[[ Raw data open ]]

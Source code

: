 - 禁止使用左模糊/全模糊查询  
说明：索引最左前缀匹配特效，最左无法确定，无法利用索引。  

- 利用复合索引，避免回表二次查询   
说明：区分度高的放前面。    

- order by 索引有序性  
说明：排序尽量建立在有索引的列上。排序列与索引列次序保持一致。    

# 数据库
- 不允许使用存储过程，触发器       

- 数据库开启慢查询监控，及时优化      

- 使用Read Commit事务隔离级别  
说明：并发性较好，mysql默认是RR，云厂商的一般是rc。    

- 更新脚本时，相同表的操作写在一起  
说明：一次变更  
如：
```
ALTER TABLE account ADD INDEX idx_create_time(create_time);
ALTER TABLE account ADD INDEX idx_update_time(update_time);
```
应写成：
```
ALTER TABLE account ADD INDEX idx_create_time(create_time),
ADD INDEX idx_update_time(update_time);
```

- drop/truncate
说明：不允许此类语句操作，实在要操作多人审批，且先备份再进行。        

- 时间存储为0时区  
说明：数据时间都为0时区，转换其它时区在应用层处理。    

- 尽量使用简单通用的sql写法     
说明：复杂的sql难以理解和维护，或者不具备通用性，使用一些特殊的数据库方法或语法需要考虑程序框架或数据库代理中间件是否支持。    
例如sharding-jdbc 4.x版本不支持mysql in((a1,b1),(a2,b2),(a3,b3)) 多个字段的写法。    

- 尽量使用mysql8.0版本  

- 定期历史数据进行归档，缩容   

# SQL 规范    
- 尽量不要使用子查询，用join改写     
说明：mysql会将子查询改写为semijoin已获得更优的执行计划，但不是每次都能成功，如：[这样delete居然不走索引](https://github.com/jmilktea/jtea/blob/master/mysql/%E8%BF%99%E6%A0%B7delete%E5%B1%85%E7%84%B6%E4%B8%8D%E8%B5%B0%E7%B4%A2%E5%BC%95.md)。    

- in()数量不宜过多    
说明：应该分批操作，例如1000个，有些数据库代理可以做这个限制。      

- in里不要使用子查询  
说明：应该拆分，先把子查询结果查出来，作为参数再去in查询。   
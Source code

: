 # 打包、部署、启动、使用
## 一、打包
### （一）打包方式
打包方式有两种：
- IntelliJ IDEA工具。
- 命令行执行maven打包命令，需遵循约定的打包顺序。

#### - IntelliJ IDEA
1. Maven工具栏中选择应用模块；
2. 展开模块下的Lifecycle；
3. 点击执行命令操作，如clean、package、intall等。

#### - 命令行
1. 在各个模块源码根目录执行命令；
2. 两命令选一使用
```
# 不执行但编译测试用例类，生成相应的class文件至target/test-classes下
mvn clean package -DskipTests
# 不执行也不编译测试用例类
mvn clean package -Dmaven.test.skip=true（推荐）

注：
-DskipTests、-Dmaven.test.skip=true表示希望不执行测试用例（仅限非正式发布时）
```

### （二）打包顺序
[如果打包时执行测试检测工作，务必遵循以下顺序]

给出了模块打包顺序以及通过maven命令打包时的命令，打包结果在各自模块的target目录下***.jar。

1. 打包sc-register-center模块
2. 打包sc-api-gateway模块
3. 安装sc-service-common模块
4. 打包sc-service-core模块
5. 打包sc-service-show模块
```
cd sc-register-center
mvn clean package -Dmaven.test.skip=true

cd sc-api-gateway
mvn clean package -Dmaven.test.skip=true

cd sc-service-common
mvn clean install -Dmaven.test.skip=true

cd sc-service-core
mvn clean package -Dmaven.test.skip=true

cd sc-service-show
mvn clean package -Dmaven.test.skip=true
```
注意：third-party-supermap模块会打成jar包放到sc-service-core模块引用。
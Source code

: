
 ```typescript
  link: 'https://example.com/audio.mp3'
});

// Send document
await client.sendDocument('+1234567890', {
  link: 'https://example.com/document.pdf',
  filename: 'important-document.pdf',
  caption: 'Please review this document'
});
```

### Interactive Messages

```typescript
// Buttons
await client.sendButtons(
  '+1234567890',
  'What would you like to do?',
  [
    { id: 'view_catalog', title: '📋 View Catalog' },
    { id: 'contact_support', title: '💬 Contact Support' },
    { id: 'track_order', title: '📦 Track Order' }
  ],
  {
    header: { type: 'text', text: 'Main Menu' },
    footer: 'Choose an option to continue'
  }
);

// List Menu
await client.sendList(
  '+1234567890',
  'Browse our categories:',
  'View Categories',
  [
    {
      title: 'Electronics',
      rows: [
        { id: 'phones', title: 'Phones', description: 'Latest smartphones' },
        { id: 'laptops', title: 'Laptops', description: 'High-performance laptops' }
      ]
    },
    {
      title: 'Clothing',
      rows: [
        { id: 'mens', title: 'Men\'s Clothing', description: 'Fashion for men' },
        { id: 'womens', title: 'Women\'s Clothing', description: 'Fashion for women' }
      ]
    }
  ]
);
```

[[ Raw data closed ]]

### [What is being asked]
All of the entries should be transcribed exactly as they appear.

### [Written response]
Source code

: - 禁止使用左模糊/全模糊查询  
说明：索引最左前缀匹配特效，最左无法确定，无法利用索引。  

- 利用复合索引，避免回表二次查询   
说明：区分度高的放前面。    

- order by 索引有序性  
说明：排序尽量建立在有索引的列上。排序列与索引列次序保持一致。    

# 数据库
- 不允许使用存储过程，触发器       

- 数据库开启慢查询监控，及时优化      

- 使用Read Commit事务隔离级别  
说明：并发性较好，mysql默认是RR，云厂商的一般是rc。    

- 更新脚本时，相同表的操作写在一起  
说明：一次变更  
如：
```
ALTER TABLE account ADD INDEX idx_create_time(create_time);
ALTER TABLE account ADD INDEX idx_update_time(update_time);
```
应写成：
```
ALTER TABLE account ADD INDEX idx_create_time(create_time),
ADD INDEX idx_update_time(update_time);
```

- drop/truncate
说明：不允许此类语句操作，实在要操作多人审批，且先备份再进行。        

- 时间存储为0时区  
说明：数据时间都为0时区，转换其它时区在应用层处理。    

- 尽量使用简单通用的sql写法     
说明：复杂的sql难以理解和维护，或者不具备通用性，使用一些特殊的数据库方法或语法需要考虑程序框架或数据库代理中间件是否支持。    
例如sharding-jdbc 4.x版本不支持mysql in((a1,b1),(a2,b2),(a3,b3)) 多个字段的写法。    

- 尽量使用mysql8.0版本  

- 定期历史数据进行归档，缩容   

# SQL 规范    
- 尽量不要使用子查询，用join改写     
说明：mysql会将子查询改写为semijoin已获得更优的执行计划，但不是每次都能成功，如：[这样delete居然不走索引](https://github.com/jmilktea/jtea/blob/master/mysql/%E8%BF%99%E6%A0%B7delete%E5%B1%85%E7%84%B6%E4%B8%8D%E8%B5%B0%E7%B4%A2%E5%BC%95.md)。    

- in()数量不宜过多    
说明：应该分批操作，例如1000个，有些数据库代理可以做这个限制。      

- in里不要使用子查询  
说明：应该拆分，先把子查询结果查出来，作为参数再去in查询。   
Source code

: # 打包、部署、启动、使用
## 一、打包
### （一）打包方式
打包方式有两种：
- IntelliJ IDEA工具。
- 命令行执行maven打包命令，需遵循约定的打包顺序。

#### - IntelliJ IDEA
1. Maven工具栏中选择应用模块；
2. 展开模块下的Lifecycle；
3. 点击执行命令操作，如clean、package、intall等。

#### - 命令行
1. 在各个模块源码根目录执行命令；
2. 两命令选一使用
```
# 不执行但编译测试用例类，生成相应的class文件至target/test-classes下
mvn clean package -DskipTests
# 不执行也不编译测试用例类
mvn clean package -Dmaven.test.skip=true（推荐）

注：
-DskipTests、-Dmaven.test.skip=true表示希望不执行测试用例（仅限非正式发布时）
```

### （二）打包顺序
[如果打包时执行测试检测工作，务必遵循以下顺序]

给出了模块打包顺序以及通过maven命令打包时的命令，打包结果在各自模块的target目录下***.jar。

1. 打包sc-register-center模块
2. 打包sc-api-gateway模块
3. 安装sc-service-common模块
4. 打包sc-service-core模块
5. 打包sc-service-show模块
```
cd sc-register-center
mvn clean package -Dmaven.test.skip=true

cd sc-api-gateway
mvn clean package -Dmaven.test.skip=true

cd sc-service-common
mvn clean install -Dmaven.test.skip=true

cd sc-service-core
mvn clean package -Dmaven.test.skip=true

cd sc-service-show
mvn clean package -Dmaven.test.skip=true
```
注意：third-party-supermap模块会打成jar包放到sc-service-core模块引用。
Source code

:
 ```typescript
  link: 'https://example.com/audio.mp3'
});

// Send document
await client.sendDocument('+1234567890', {
  link: 'https://example.com/document.pdf',
  filename: 'important-document.pdf',
  caption: 'Please review this document'
});
```

### Interactive Messages

```typescript
// Buttons
await client.sendButtons(
  '+1234567890',
  'What would you like to do?',
  [
    { id: 'view_catalog', title: '📋 View Catalog' },
    { id: 'contact_support', title: '💬 Contact Support' },
    { id: 'track_order', title: '📦 Track Order' }
  ],
  {
    header: { type: 'text', text: 'Main Menu' },
    footer: 'Choose an option to continue'
  }
);

// List Menu
await client.sendList(
  '+1234567890',
  'Browse our categories:',
  'View Categories',
  [
    {
      title: 'Electronics',
      rows: [
        { id: 'phones', title: 'Phones', description: 'Latest smartphones' },
        { id: 'laptops', title: 'Laptops', description: 'High-performance laptops' }
      ]
    },
    {
      title: 'Clothing',
      rows: [
        { id: 'mens', title: 'Men\'s Clothing', description: 'Fashion for men' },
        { id: 'womens', title: 'Women\'s Clothing', description: 'Fashion for women' }
      ]
    }
  ]
);
```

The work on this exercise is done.